[Collected data]
- - - - - - -

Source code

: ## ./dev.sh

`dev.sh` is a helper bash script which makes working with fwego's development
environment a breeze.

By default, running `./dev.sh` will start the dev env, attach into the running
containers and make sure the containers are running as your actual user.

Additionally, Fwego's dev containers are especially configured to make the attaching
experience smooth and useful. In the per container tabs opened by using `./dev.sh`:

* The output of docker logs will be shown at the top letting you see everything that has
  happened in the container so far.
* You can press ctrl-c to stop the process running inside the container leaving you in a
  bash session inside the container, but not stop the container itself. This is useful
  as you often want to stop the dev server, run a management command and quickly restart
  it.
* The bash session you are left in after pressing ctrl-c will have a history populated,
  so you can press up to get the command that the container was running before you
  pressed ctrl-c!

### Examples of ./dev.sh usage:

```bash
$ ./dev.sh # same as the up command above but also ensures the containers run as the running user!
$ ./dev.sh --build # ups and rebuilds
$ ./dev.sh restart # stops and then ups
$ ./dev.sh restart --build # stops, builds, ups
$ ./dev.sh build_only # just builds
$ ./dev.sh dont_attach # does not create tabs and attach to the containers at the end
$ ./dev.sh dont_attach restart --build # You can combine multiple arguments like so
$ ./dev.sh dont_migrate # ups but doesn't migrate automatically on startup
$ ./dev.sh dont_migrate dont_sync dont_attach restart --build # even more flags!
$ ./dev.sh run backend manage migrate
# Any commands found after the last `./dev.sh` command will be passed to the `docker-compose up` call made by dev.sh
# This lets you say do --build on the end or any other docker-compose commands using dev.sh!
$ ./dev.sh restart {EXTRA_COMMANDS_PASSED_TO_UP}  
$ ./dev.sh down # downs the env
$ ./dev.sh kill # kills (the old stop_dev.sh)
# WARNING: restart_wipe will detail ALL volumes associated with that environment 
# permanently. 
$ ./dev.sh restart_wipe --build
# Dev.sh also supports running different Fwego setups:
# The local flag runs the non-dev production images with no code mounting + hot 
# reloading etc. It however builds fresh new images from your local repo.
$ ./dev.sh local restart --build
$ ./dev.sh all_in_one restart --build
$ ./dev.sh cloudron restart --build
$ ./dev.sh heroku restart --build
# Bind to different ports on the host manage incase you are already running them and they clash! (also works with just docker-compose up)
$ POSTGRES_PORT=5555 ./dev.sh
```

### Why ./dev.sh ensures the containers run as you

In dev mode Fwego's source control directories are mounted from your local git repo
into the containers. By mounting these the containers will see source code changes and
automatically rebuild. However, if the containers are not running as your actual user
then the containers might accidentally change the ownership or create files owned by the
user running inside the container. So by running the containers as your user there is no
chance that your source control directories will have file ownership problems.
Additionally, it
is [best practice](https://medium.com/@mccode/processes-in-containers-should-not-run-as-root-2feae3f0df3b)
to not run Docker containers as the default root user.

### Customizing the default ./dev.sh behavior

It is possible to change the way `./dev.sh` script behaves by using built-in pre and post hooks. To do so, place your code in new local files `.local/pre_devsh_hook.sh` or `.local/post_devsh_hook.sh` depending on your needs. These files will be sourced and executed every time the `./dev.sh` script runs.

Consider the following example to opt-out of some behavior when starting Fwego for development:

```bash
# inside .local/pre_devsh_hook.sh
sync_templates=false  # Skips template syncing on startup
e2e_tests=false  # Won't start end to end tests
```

- - - - - - -

EXERCISE DIRECTIONS: Your task is to reproduce the entries exactly, starting at the first line and ending with the line containing "happened in the container so far.".

TASK ANSWER:
Source code

: ## ./dev.sh

`dev.sh` is a helper bash script which makes working with fwego's development
environment a breeze.

By default, running `./dev.sh` will start the dev env, attach into the running
containers and make sure the containers are running as your actual user.

Additionally, Fwego's dev containers are especially configured to make the attaching
experience smooth and useful. In the per container tabs opened by using `./dev.sh`:

* The output of docker logs will be shown at the top letting you see everything that has
  happened in the container so far.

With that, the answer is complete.